Valentine Dalam Diam
Malam
begitu dingin menusuk hingga ke relung jiwa, membawa kesunyian yang mendalam.
Tiada suara yang mengganggu ketenangan, hanya seuntai rindu yang terucap dalam
bisu, terbungkus kenangan yang pernah terjalin erat. Heningnya malam ini, bagai
mengisahkan kembali cinta yang tak terucap di setiap sudut beranda sejarah.
Valentine, kisah kasih yang kini terbingkai dalam chatingan, menjadi bekas yang
abadi di hati mereka yang mencinta.
Aku
duduk di bangku paling belakang, menatap seorang Pria yang tergantung di kayu
hina. Kisahnya tercatat dalam sejarah dua ribu tahun silam. Sebuah pengorbanan
cinta yang tak terbagi. Di depanku, semua bangku kosong, tak ada yang menemani.

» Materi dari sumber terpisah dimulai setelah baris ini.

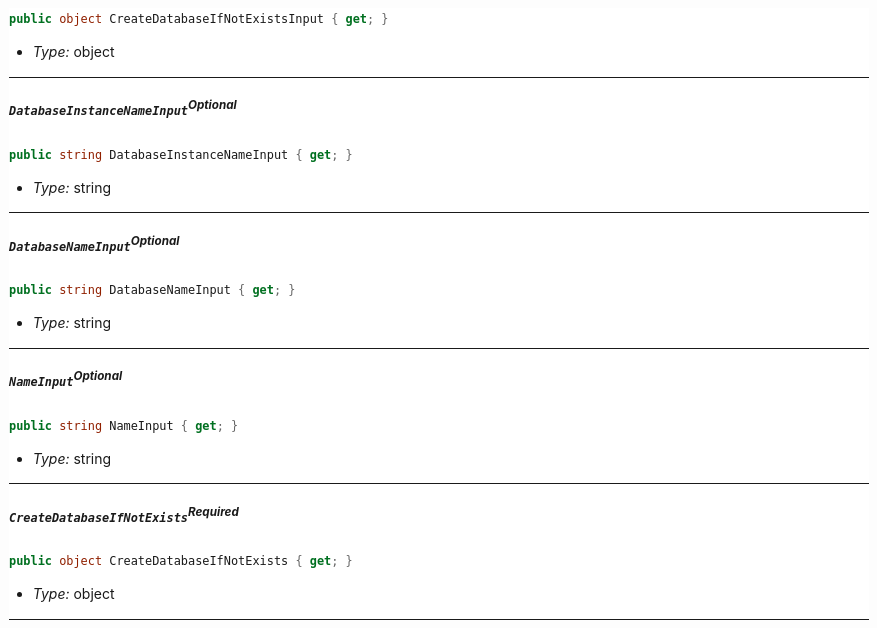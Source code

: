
 ```csharp
public object CreateDatabaseIfNotExistsInput { get; }
```

- *Type:* object

---

##### `DatabaseInstanceNameInput`<sup>Optional</sup> <a name="DatabaseInstanceNameInput" id="@cdktf/provider-databricks.dataDatabricksDatabaseDatabaseCatalog.DataDatabricksDatabaseDatabaseCatalog.property.databaseInstanceNameInput"></a>

```csharp
public string DatabaseInstanceNameInput { get; }
```

- *Type:* string

---

##### `DatabaseNameInput`<sup>Optional</sup> <a name="DatabaseNameInput" id="@cdktf/provider-databricks.dataDatabricksDatabaseDatabaseCatalog.DataDatabricksDatabaseDatabaseCatalog.property.databaseNameInput"></a>

```csharp
public string DatabaseNameInput { get; }
```

- *Type:* string

---

##### `NameInput`<sup>Optional</sup> <a name="NameInput" id="@cdktf/provider-databricks.dataDatabricksDatabaseDatabaseCatalog.DataDatabricksDatabaseDatabaseCatalog.property.nameInput"></a>

```csharp
public string NameInput { get; }
```

- *Type:* string

---

##### `CreateDatabaseIfNotExists`<sup>Required</sup> <a name="CreateDatabaseIfNotExists" id="@cdktf/provider-databricks.dataDatabricksDatabaseDatabaseCatalog.DataDatabricksDatabaseDatabaseCatalog.property.createDatabaseIfNotExists"></a>

```csharp
public object CreateDatabaseIfNotExists { get; }
```

- *Type:* object

---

Aku menunduk, bersujud, dan melihat dengan hati, Pria itu, yang bertopikan
duri. Dia adalah Sang Pemilik Cinta sejati, yang kasih-Nya tak terbatas, meski
dunia menolakNya.
Aku
teringat pada bocah kecil yang memberi roti dan anggur di ruang atas. Bocah
itu, Marselino, dengan ketulusan hati yang sederhana, memberikan sesuatu yang
berarti pada Sang Pria. Tanpa sadar, kisah Marselino yang memberi roti dan
anggur itu menjadi sejarah abadi. Seperti dia, aku pun ingin memberi—meski
kadang harus diam-diam, seperti seorang yang terganggu oleh ketakutan yang
mengawas.
Aku
kembali duduk, menulis di buku harianku tentang Valentine, mencoba mencari
makna dari setiap detik yang telah berlalu. Aku berusaha mencuri waktu, seperti
Marselino yang bersembunyi dalam kesederhanaannya untuk menemui sahabatnya,
meski hanya dalam diam. Waktu seakan berhenti, berputar dalam renungan,
mengingat setiap kisah yang pernah ada.
Namun
dering ponselku mengusik kesunyian. Aku merasa bersalah. Mungkin Dia, Sang
Pria, marah padaku. Aku datang untuk menemui-Nya, namun suara dering itu
menghalangi. Hati bertanya, kenapa aku tidak meninggalkan ponsel itu di kamar? Tapi
jawabannya hanya rasa bersalah. Aku kembali ke kamar, namun dering ponsel itu
terus mengusik, membawa pesan yang terucap dari seorang yang pernah mengisi
hidupku.
"Selamat
Malam Kornelia… Happy Valentine day… Terima kasih untuk kebersamaannya selama
ini. Banyak hal yang saya pelajari dari kisah kita. Perjumpaan kita adalah
suatu perasaan yang sangat dalam. Terima kasih telah hadir dalam setiap jejak
langkahku. Aku tahu kita sudah berbeda jalan. Keputusanmu adalah yang terbaik.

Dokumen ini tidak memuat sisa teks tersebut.